==== GIVEN DATA
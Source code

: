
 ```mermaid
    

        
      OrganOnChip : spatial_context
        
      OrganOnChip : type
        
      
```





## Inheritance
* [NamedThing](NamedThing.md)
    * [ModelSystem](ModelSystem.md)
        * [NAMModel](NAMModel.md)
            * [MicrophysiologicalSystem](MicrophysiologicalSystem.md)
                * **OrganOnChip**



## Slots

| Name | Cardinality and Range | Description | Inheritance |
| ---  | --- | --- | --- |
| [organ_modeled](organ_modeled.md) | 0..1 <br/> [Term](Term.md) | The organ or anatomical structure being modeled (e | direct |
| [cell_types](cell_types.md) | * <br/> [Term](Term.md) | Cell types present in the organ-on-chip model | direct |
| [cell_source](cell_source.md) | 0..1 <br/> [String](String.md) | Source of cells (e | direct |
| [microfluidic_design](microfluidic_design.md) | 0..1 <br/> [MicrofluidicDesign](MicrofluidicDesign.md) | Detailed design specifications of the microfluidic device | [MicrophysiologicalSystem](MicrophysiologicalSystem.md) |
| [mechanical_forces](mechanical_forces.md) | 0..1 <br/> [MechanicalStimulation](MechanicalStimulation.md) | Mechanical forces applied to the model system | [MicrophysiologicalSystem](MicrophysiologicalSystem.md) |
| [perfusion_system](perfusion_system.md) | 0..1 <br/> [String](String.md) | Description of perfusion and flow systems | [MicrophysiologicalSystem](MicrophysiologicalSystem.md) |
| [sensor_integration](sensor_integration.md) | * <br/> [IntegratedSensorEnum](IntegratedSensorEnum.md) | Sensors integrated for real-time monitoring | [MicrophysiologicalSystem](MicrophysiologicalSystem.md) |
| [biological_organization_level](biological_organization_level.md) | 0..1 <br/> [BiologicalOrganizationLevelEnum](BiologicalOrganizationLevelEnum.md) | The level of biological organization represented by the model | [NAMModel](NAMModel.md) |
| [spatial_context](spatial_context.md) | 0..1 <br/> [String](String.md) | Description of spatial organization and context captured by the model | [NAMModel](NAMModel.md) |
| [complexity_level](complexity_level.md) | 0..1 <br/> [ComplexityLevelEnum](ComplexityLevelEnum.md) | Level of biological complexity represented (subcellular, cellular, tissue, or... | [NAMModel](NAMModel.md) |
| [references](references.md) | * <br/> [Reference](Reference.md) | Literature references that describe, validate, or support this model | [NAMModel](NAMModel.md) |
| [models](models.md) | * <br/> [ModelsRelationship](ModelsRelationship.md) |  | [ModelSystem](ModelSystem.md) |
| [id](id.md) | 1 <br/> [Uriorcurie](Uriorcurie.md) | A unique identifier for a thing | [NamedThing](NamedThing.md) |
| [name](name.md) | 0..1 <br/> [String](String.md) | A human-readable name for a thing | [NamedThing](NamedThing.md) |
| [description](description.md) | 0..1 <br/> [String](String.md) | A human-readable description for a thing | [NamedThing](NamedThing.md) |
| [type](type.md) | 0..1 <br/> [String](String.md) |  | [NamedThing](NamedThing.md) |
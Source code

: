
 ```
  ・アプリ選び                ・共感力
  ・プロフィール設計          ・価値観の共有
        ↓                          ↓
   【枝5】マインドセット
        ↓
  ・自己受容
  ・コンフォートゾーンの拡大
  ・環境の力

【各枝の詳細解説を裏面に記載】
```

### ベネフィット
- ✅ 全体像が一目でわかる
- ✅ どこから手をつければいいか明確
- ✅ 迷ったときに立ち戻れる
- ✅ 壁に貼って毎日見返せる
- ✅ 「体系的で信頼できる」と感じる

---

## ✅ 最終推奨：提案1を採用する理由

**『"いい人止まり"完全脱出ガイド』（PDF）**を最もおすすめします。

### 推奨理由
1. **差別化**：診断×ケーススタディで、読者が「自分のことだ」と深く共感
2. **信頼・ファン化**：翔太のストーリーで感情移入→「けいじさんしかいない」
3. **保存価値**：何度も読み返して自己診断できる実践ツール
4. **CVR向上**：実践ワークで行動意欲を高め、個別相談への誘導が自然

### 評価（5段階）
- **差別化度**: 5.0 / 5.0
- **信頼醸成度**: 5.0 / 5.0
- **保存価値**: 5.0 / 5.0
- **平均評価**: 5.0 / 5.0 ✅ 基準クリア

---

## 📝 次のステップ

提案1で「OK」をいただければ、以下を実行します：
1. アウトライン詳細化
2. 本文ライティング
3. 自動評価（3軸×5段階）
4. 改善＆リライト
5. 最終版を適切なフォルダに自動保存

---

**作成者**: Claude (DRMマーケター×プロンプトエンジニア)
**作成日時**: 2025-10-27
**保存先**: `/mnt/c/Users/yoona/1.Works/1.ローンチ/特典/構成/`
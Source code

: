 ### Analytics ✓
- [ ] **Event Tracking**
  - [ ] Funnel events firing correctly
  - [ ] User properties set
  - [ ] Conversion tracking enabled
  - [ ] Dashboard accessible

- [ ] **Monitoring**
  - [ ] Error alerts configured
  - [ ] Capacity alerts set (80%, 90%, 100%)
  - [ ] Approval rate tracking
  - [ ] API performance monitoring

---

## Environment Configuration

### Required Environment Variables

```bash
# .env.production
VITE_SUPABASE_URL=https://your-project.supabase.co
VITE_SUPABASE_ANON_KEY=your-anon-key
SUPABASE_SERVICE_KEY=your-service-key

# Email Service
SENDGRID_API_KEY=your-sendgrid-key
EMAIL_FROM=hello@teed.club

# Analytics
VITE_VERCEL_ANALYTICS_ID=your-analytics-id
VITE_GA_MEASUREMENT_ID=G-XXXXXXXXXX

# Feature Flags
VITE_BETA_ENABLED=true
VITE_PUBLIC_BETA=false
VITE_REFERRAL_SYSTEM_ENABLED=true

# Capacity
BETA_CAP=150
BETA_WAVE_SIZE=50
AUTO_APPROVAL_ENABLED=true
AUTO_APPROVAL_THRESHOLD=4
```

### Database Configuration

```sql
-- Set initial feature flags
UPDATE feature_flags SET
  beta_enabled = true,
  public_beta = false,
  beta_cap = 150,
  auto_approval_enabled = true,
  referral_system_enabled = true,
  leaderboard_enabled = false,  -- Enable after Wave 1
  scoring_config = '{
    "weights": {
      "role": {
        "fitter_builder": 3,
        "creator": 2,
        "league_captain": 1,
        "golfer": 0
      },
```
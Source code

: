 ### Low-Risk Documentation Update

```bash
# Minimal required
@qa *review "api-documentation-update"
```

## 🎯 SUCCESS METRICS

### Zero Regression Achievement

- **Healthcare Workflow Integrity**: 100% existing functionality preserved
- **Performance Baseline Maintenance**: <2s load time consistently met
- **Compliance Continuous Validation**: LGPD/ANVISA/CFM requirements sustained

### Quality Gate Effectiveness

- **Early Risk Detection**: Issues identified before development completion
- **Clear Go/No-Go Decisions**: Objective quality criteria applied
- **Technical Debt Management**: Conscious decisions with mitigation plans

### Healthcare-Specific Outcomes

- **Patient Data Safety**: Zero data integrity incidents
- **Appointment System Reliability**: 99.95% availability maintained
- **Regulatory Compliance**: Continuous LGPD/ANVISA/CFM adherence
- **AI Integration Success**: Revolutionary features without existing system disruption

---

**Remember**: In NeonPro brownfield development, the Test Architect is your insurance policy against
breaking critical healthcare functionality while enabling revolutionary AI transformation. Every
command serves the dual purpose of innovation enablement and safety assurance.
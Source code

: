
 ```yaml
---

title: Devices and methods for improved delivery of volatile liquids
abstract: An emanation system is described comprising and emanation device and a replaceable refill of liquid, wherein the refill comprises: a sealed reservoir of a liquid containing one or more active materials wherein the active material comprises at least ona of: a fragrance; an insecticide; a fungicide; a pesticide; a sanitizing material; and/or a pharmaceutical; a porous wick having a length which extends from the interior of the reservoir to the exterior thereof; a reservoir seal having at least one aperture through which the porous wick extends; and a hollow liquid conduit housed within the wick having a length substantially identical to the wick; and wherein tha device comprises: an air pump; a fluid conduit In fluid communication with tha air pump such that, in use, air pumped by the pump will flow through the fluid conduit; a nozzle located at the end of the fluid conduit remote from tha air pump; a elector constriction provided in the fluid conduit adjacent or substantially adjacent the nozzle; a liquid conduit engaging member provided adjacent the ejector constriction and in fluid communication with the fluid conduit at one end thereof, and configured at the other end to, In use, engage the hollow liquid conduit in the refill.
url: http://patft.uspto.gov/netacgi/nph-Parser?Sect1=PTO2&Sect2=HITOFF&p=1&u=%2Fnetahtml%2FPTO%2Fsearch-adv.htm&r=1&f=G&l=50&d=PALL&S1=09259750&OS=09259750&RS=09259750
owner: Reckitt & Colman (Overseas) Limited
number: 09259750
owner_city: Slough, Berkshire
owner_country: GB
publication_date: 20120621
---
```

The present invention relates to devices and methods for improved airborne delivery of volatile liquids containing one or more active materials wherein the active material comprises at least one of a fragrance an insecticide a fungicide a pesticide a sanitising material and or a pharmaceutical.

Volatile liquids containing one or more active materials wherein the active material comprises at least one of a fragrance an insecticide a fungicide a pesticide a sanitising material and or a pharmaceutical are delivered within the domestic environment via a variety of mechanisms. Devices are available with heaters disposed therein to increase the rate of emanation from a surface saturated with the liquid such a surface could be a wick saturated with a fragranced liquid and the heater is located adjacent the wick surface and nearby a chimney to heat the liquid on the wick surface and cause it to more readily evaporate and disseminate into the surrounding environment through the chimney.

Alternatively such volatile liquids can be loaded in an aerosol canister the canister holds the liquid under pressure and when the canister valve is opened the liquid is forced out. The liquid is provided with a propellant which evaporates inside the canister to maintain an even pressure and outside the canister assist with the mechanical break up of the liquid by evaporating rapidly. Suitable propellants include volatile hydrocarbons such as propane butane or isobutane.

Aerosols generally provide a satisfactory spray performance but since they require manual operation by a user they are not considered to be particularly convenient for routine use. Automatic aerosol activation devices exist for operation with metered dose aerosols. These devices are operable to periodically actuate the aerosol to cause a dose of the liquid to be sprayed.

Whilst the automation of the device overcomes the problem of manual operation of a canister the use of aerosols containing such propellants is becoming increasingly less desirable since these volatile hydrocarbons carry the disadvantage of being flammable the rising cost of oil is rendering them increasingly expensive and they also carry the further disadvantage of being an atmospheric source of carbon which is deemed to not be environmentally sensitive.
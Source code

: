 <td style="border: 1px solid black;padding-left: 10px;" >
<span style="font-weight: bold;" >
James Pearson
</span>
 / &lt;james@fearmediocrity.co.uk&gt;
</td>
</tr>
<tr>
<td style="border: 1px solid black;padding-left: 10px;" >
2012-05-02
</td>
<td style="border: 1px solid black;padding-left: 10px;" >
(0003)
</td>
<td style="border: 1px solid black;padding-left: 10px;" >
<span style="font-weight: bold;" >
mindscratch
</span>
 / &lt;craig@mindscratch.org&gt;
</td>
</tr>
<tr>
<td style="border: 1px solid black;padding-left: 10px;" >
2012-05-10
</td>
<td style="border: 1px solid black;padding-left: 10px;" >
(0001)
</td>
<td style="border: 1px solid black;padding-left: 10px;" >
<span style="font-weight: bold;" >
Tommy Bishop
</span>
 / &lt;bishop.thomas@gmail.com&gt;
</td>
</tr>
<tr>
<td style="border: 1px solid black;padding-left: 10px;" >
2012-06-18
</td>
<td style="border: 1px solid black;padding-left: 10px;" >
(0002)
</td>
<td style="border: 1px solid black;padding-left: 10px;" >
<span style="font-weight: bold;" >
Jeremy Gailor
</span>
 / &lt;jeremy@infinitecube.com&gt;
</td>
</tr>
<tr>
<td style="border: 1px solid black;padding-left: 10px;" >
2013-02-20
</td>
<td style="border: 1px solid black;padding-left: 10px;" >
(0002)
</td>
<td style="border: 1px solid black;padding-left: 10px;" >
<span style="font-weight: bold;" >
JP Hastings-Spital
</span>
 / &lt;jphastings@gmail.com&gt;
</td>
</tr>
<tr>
========
• _ASSIGNED TASK_
Extract from the material all lines containing the string "readable".

• _REPLY TO THE EXERCISE_
| [name](name.md) | 0..1 <br/> [String](String.md) | A human-readable name for a thing | [NamedThing](NamedThing.md) |
| [description](description.md) | 0..1 <br/> [String](String.md) | A human-readable description for a thing | [NamedThing](NamedThing.md) |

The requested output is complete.